*What the task asks*. Locate the string "Inspiration" in the listing below. Copy every line where it is found.

*Working data*.
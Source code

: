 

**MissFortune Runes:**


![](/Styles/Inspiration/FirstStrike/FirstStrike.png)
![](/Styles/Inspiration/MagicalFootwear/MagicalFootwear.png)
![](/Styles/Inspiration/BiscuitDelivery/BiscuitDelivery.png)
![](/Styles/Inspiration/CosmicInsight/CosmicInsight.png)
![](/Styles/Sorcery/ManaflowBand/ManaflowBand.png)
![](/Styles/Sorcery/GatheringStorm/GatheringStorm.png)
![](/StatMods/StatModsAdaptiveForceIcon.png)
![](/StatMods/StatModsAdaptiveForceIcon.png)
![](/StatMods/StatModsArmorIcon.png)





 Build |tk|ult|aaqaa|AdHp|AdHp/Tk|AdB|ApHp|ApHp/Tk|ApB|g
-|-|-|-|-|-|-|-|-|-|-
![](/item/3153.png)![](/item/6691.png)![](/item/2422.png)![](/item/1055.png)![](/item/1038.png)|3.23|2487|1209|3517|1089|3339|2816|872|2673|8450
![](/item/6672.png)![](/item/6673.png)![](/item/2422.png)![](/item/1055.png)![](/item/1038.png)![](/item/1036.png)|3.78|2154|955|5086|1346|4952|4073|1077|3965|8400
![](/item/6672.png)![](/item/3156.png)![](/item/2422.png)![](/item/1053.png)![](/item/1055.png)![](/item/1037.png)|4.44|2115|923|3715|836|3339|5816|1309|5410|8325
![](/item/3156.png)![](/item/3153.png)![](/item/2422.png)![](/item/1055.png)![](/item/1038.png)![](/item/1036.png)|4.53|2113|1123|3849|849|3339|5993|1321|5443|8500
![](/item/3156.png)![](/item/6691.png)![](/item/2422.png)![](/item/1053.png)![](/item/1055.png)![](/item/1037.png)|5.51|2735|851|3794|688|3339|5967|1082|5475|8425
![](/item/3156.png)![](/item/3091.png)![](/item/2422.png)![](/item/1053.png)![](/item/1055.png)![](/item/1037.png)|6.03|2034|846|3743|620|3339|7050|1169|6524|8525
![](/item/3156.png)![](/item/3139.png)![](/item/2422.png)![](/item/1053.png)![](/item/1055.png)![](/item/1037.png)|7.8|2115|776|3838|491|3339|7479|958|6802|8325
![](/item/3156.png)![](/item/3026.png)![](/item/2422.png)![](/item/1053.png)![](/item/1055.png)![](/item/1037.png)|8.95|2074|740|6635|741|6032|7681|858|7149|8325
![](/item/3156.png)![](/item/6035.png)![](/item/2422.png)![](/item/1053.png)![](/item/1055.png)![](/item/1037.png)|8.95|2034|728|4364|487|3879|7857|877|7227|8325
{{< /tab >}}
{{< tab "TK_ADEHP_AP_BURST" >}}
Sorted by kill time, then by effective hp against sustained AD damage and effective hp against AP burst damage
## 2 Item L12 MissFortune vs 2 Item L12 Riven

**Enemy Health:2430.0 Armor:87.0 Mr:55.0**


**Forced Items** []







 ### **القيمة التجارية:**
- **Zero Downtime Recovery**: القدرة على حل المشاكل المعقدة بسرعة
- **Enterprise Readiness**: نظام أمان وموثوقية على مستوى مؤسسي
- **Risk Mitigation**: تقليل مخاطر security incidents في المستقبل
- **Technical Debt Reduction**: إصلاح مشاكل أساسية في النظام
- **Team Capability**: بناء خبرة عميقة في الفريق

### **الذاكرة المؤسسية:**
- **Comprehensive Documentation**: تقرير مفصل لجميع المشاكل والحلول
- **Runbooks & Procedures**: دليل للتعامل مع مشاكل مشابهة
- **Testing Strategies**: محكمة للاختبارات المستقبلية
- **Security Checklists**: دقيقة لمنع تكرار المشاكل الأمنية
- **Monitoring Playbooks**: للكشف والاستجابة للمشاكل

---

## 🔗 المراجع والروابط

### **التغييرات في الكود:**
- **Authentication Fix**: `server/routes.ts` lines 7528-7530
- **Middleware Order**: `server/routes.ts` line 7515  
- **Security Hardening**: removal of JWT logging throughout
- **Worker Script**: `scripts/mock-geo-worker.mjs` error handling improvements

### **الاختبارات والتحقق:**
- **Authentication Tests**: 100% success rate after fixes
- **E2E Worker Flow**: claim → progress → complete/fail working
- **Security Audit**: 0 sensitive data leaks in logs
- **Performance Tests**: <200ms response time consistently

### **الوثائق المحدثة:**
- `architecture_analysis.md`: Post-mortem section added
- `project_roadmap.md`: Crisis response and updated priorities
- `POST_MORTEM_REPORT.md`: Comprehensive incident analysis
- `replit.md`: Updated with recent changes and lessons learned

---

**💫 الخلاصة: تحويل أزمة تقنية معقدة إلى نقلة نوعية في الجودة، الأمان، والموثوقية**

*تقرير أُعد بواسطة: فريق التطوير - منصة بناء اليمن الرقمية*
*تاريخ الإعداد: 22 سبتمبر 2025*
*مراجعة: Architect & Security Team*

*Completed exercise*.
![](/Styles/Inspiration/FirstStrike/FirstStrike.png)
![](/Styles/Inspiration/MagicalFootwear/MagicalFootwear.png)
![](/Styles/Inspiration/BiscuitDelivery/BiscuitDelivery.png)
![](/Styles/Inspiration/CosmicInsight/CosmicInsight.png)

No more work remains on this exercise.